Article 22(c) required each party to “fully cooperate with the other in seeking such permits, approvals and licenses[.]” But it also allowed 7-Eleven to terminate the lease at any time if, in 7- Eleven’s reasonable business judgment, it determined a reasonable likelihood existed that it would not satisfy one or more of the initial conditions precedent in article 22(a), or that “development of the [property] . . . and/or permitting for such development or [7-Eleven’s] intended use shall be commercially and/or economically impractical . . . .”

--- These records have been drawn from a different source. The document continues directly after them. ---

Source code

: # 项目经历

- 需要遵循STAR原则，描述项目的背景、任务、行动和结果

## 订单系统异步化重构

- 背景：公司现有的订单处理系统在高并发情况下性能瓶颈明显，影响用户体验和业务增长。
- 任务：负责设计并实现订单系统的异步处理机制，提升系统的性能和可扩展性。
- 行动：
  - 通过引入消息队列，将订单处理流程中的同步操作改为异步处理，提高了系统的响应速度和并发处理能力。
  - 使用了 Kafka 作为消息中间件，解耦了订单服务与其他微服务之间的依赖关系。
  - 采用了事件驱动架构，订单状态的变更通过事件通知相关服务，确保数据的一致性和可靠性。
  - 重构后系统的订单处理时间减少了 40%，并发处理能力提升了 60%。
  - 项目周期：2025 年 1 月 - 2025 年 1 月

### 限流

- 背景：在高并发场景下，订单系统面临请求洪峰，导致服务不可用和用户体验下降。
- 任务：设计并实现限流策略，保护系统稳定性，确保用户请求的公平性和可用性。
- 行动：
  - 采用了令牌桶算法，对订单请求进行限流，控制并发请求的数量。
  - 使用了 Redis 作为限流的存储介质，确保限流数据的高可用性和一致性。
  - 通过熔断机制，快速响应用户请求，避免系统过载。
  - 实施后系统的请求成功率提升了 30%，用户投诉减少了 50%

The construction addendum to the lease agreement granted 7-Eleven the right to make alterations, additions, or to construct new improvements on the leased property at 7-Eleven’s “sole cost and expense.” The addendum further stated 7-Eleven “agrees at its expense to promptly make application for all permits necessary for any construction to be performed by [7-Eleven] on the [leased property] which construction shall be in conformity with the Site Plan and [7-Eleven’s] plans and specifications.” The lease agreement granted 7-Eleven the right to apply for or obtain in NAJDS’s name any permits or licenses required by governmental authorities for 7-Eleven to renovate and develop the property.
In November 2019, 7-Eleven retained The Dimension Group (“Dimension”) to assist with the development of the leased property, including obtaining any necessary plans, designs, permits, licenses, and approvals related to the construction of the convenience store and gas station.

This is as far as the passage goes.